Sep 23, 2011 05:33PM ● Published by Anonymous


Baltimore, Maryland —On Saturday and Sunday October 1st and 2nd, the Maryland Historical Society (MdHS) will hold it’s first Women in the Civil War Expo Weekend with live history performances, a lecture on the fashions of the period, and a special tour of the “Divided Voices: Maryland in the Civil War.” exhibition by the Chairman of the Society for Women and the Civil War. Hands-on demonstrations by the Baltimore Appliqué Society and scenes from a play on the Civil War performed by Baltimore School for the Arts students are also featured. To register, visit www.mdhs.org, email events@mdhs.org, or call 410-685-3750 ext. 337. Weekend admission prices are $10 per person, or $25 per family.

MdHS opened Maryland’s largest and most comprehensive Civil War exhibit in April. The impact of the war on the people of Maryland is being told in personal terms in “Divided Voices: Maryland in the Civil War.” The largest Civil War exhibit in the museum’s 167-year history occupies over 5,000 square feet and tells the story of a tragedy in three acts: the romantic war, the real war and the long reunion.

On Saturday and Sunday the Baltimore Appliqué Society will hold hands-on demonstrations to teach attendees how to appliqué, and will use replicas of period fabric to discuss sewing, fabrics, and techniques. The society will also be speaking about the preservation of quilts, textiles, and related documents in museum and historical society collections such as the Maryland Historical Society.

The Women’s Expo runs from noon to five pm both days.

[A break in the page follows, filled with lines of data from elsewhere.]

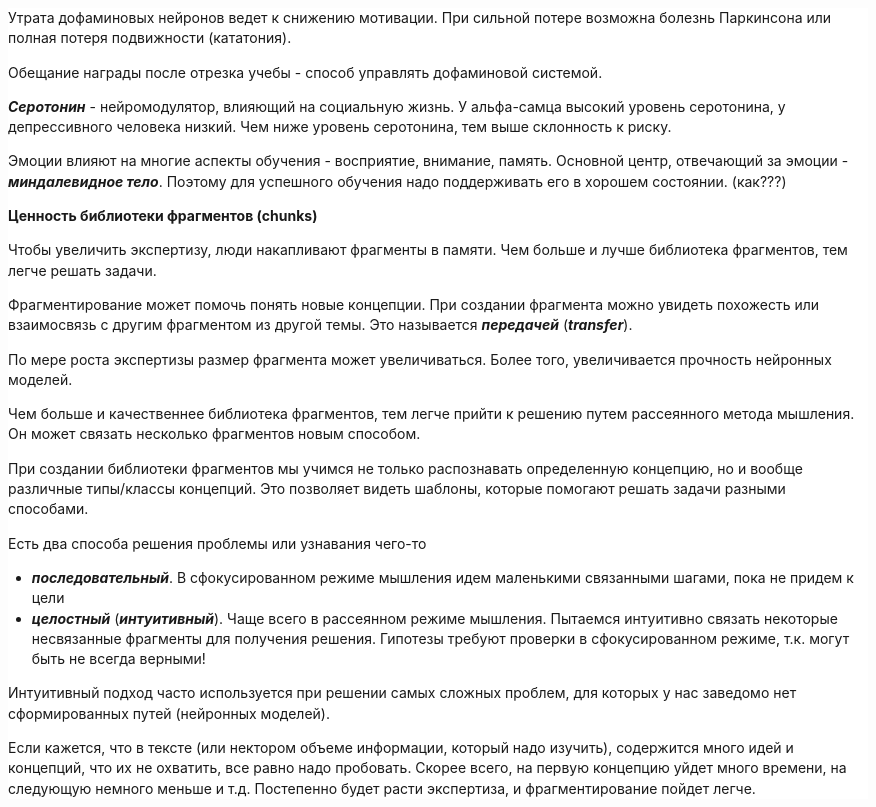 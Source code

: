Утрата дофаминовых нейронов ведет к снижению мотивации.
При сильной потере возможна болезнь Паркинсона или полная
потеря подвижности (кататония).

Обещание награды после отрезка учебы - способ управлять
дофаминовой системой.

***Серотонин*** - нейромодулятор, влияющий на социальную жизнь.
У альфа-самца высокий уровень серотонина, у депрессивного
человека низкий. Чем ниже уровень серотонина, тем выше
склонность к риску.

Эмоции влияют на многие аспекты обучения - восприятие,
внимание, память. Основной центр, отвечающий за эмоции -
***миндалевидное тело***. Поэтому для успешного обучения надо
поддерживать его в хорошем состоянии. (как???)

**Ценность библиотеки фрагментов (chunks)**  

Чтобы увеличить экспертизу, люди накапливают фрагменты в
памяти. Чем больше и лучше библиотека фрагментов, тем легче
решать задачи.

Фрагментирование может помочь понять новые концепции. При
создании фрагмента можно увидеть похожесть или взаимосвязь
с другим фрагментом из другой темы. Это называется
***передачей*** (***transfer***).

По мере роста экспертизы размер фрагмента может
увеличиваться. Более того, увеличивается прочность нейронных
моделей.

Чем больше и качественнее библиотека фрагментов, тем легче
прийти к решению путем рассеянного метода мышления. Он
может связать несколько фрагментов новым способом.

При создании библиотеки фрагментов мы учимся не только
распознавать определенную концепцию, но и вообще различные
типы/классы концепций. Это позволяет видеть шаблоны,
которые помогают решать задачи разными способами.

Есть два способа решения проблемы или узнавания чего-то
- ***последовательный***. В сфокусированном режиме мышления
идем маленькими связанными шагами, пока не придем к цели
- ***целостный*** (***интуитивный***). Чаще всего в рассеянном режиме
мышления. Пытаемся интуитивно связать некоторые
несвязанные фрагменты для получения решения. Гипотезы
требуют проверки в сфокусированном режиме, т.к. могут быть
не всегда верными!

Интуитивный подход часто используется при решении самых
сложных проблем, для которых у нас заведомо нет
сформированных путей (нейронных моделей).

Если кажется, что в тексте (или нектором объеме информации,
который надо изучить), содержится много идей и концепций, что
их не охватить, все равно надо пробовать. Скорее всего, на
первую концепцию уйдет много времени, на следующую немного
меньше и т.д. Постепенно будет расти экспертиза, и
фрагментирование пойдет легче.
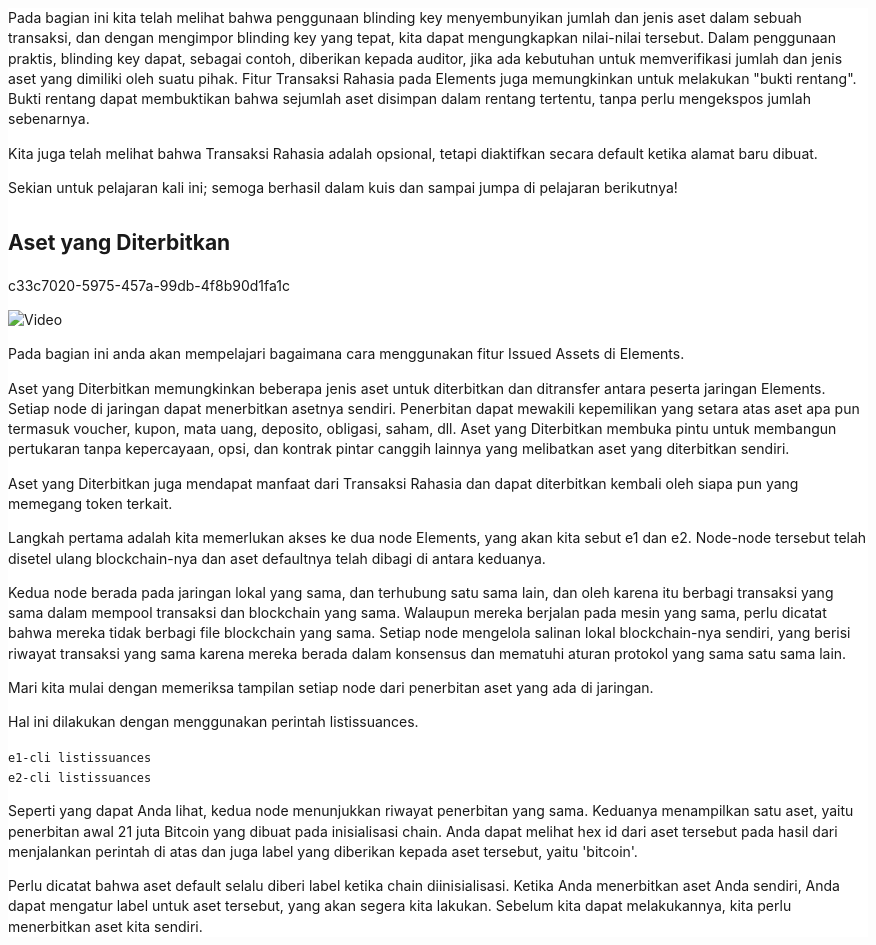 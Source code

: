 Pada bagian ini kita telah melihat bahwa penggunaan blinding key menyembunyikan jumlah dan jenis aset dalam sebuah transaksi, dan dengan mengimpor blinding key yang tepat, kita dapat mengungkapkan nilai-nilai tersebut. Dalam penggunaan praktis, blinding key dapat, sebagai contoh, diberikan kepada auditor, jika ada kebutuhan untuk memverifikasi jumlah dan jenis aset yang dimiliki oleh suatu pihak. Fitur Transaksi Rahasia pada Elements juga memungkinkan untuk melakukan "bukti rentang". Bukti rentang dapat membuktikan bahwa sejumlah aset disimpan dalam rentang tertentu, tanpa perlu mengekspos jumlah sebenarnya.

Kita juga telah melihat bahwa Transaksi Rahasia adalah opsional, tetapi diaktifkan secara default ketika alamat baru dibuat.

Sekian untuk pelajaran kali ini; semoga berhasil dalam kuis dan sampai jumpa di pelajaran berikutnya!

## Aset yang Diterbitkan

<chapterId>c33c7020-5975-457a-99db-4f8b90d1fa1c</chapterId>

![Video](https://youtu.be/XnY4WZUNSs4?si=dG8I5OoSh_0EBdvL)

Pada bagian ini anda akan mempelajari bagaimana cara menggunakan fitur Issued Assets di Elements.

Aset yang Diterbitkan memungkinkan beberapa jenis aset untuk diterbitkan dan ditransfer antara peserta jaringan Elements. Setiap node di jaringan dapat menerbitkan asetnya sendiri. Penerbitan dapat mewakili kepemilikan yang setara atas aset apa pun termasuk voucher, kupon, mata uang, deposito, obligasi, saham, dll. Aset yang Diterbitkan membuka pintu untuk membangun pertukaran tanpa kepercayaan, opsi, dan kontrak pintar canggih lainnya yang melibatkan aset yang diterbitkan sendiri.

Aset yang Diterbitkan juga mendapat manfaat dari Transaksi Rahasia dan dapat diterbitkan kembali oleh siapa pun yang memegang token terkait.

Langkah pertama adalah kita memerlukan akses ke dua node Elements, yang akan kita sebut e1 dan e2. Node-node tersebut telah disetel ulang blockchain-nya dan aset defaultnya telah dibagi di antara keduanya.

Kedua node berada pada jaringan lokal yang sama, dan terhubung satu sama lain, dan oleh karena itu berbagi transaksi yang sama dalam mempool transaksi dan blockchain yang sama. Walaupun mereka berjalan pada mesin yang sama, perlu dicatat bahwa mereka tidak berbagi file blockchain yang sama. Setiap node mengelola salinan lokal blockchain-nya sendiri, yang berisi riwayat transaksi yang sama karena mereka berada dalam konsensus dan mematuhi aturan protokol yang sama satu sama lain.

Mari kita mulai dengan memeriksa tampilan setiap node dari penerbitan aset yang ada di jaringan.

Hal ini dilakukan dengan menggunakan perintah listissuances.

```
e1-cli listissuances
e2-cli listissuances
```

Seperti yang dapat Anda lihat, kedua node menunjukkan riwayat penerbitan yang sama. Keduanya menampilkan satu aset, yaitu penerbitan awal 21 juta Bitcoin yang dibuat pada inisialisasi chain. Anda dapat melihat hex id dari aset tersebut pada hasil dari menjalankan perintah di atas dan juga label yang diberikan kepada aset tersebut, yaitu 'bitcoin'.

Perlu dicatat bahwa aset default selalu diberi label ketika chain diinisialisasi. Ketika Anda menerbitkan aset Anda sendiri, Anda dapat mengatur label untuk aset tersebut, yang akan segera kita lakukan. Sebelum kita dapat melakukannya, kita perlu menerbitkan aset kita sendiri.
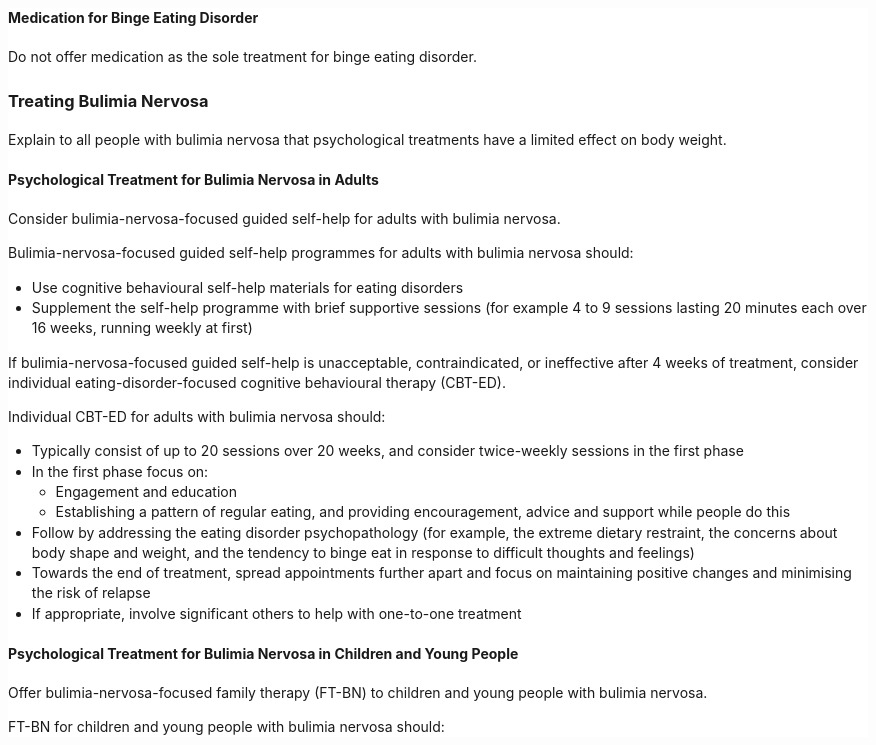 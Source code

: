 
####  Medication for Binge Eating Disorder 


Do not offer medication as the sole treatment for binge eating disorder. 


###  Treating Bulimia Nervosa 


Explain to all people with bulimia nervosa that psychological treatments have a limited effect on body weight. 


####  Psychological Treatment for Bulimia Nervosa in Adults 


Consider bulimia-nervosa-focused guided self-help for adults with bulimia nervosa. 


Bulimia-nervosa-focused guided self-help programmes for adults with bulimia nervosa should: 


  * Use cognitive behavioural self-help materials for eating disorders 
  * Supplement the self-help programme with brief supportive sessions (for example 4 to 9 sessions lasting 20 minutes each over 16 weeks, running weekly at first) 




If bulimia-nervosa-focused guided self-help is unacceptable, contraindicated, or ineffective after 4 weeks of treatment, consider individual eating-disorder-focused cognitive behavioural therapy (CBT-ED). 


Individual CBT-ED for adults with bulimia nervosa should: 


  * Typically consist of up to 20 sessions over 20 weeks, and consider twice-weekly sessions in the first phase 
  * In the first phase focus on: 
    * Engagement and education 
    * Establishing a pattern of regular eating, and providing encouragement, advice and support while people do this 
  * Follow by addressing the eating disorder psychopathology (for example, the extreme dietary restraint, the concerns about body shape and weight, and the tendency to binge eat in response to difficult thoughts and feelings) 
  * Towards the end of treatment, spread appointments further apart and focus on maintaining positive changes and minimising the risk of relapse 
  * If appropriate, involve significant others to help with one-to-one treatment 




####  Psychological Treatment for Bulimia Nervosa in Children and Young People 


Offer bulimia-nervosa-focused family therapy (FT-BN) to children and young people with bulimia nervosa. 


FT-BN for children and young people with bulimia nervosa should:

The Maryland Historical Society Players will perform and lead costumed tours hourly both days with actors representing Clara Barton and Harriett Tubman.

Saturday, an hour-long tour of the exhibit will be lead by Juanita Leisch, Chairman of the Society for Women and the Civil War. Leisch is a nationally-known researcher and writer on subjects relating to civilians and the Civil War. A founder of the Annual Conference on Women and the Civil War, Leisch will offer her years of involvement with living history to share her expert knowledge with attendees.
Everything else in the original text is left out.